McCaffery started the first 14 games of his redshirt junior season before taking a leave of absence from the team, citing the need to address his mental health. He returned to the team after a six-game leave of absence. McCaffery served as a key reserve coming off the bench after his return. He finished the season averaging 9.8 points and 3.5 rebounds in 27 games played. McCaffery played in 31 games with 15 starts during his redshirt senior season and averaged 8.9 points and 2.8 rebounds. After the season, McCaffery decided to utilize the extra year of eligibility granted to college athletes who played in the 2020 season due to the COVID-19 pandemic and entered the NCAA transfer portal.

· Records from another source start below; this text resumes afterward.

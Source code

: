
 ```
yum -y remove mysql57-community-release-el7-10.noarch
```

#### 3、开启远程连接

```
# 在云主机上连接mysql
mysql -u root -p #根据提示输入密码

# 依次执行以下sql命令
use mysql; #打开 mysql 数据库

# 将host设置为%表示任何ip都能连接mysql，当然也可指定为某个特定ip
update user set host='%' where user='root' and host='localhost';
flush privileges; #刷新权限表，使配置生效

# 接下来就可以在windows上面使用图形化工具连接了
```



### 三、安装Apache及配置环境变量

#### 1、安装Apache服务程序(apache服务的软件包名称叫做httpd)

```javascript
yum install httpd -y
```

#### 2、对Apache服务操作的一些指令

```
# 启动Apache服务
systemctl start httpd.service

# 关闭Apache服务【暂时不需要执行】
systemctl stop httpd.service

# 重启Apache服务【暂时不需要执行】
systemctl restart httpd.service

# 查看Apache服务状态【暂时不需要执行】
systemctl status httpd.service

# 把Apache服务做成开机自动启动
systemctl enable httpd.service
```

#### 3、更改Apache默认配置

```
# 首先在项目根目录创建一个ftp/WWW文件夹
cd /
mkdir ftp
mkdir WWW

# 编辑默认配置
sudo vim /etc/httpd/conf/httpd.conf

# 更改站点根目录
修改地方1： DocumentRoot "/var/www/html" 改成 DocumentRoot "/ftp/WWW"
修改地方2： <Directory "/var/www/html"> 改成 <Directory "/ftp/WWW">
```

McCaffery ultimately transferred to play at Butler. On November 8, 2024, McCaffery scored 23 points and grabbed eight rebounds in a 68-66 loss against Austin Peay. McCaffery had 20 points and pulled down seven rebounds in a 73–58 victory over Eastern Illinois on December 3, 2024. On January 4, 2025, McCaffery scored 13 points and had 11 rebounds for his second career double-double and first in his Butler career in a 70–62 loss at St. John's. McCaffery had 21 points and collected seven rebounds in an 80–76 loss against Creighton on January 11, 2025.
In the regular season finale, McCaffery scored 19 points and had three steals in an 87–74 loss at Creighton on March 8, 2025. McCaffery had 16 points in a 78–57 loss against St. John's in the 2025 Big East Tournament on March 13, 2025.

==Career statistics==

===College===

| Year | Team | GP | GS | MPG | FG% | 3P% | FT% | RPG | APG | SPG | BPG | PPG |
|---|---|---|---|---|---|---|---|---|---|---|---|---|
| 2019–20 | Iowa | 2 | 0 | 13.5 | .300 | .000 | – | 2.5 | .5 | .5 | .0 | 3.0 |
| 2020–21 | Iowa | 31 | 0 | 14.6 | .438 | .302 | .707 | 2.7 | .9 | .4 | .4 | 5.2 |
| 2021–22 | Iowa | 32 | 32 | 24.2 | .422 | .330 | .714 | 3.6 | 1.6 | .6 | .5 | 10.5 |
| 2022–23 | Iowa | 27 | 14 | 22.4 | .409 | .347 | .771 | 3.5 | 1.0 | .8 | .4 | 9.8 |
| 2023-24 | Iowa | 31 | 15 | 23.0 | .441 | .312 | .788 | 2.8 | 1.2 | .4 | .3 | 8.9 |
| 2024-25 | Butler | 35 | 35 | 32.1 | .432 | .416 | .855 | 4.3 | 1.6 | .5 | .2 | 11.2 |
| Career |  | 157 | 96 | 23.4 | .427 | .357 | .770 | 3.4 | 1.3 | .3 | .5 | 9.1 |

==Personal life==
McCaffery's father, Fran McCaffery, played college basketball at Wake Forest and Penn before entering coaching. His mother, Margaret, played basketball at Notre Dame and was an All-American. His brother Connor also played basketball for Iowa. While undergoing treatment for cancer McCaffery became close friends with NBA star Chris Paul.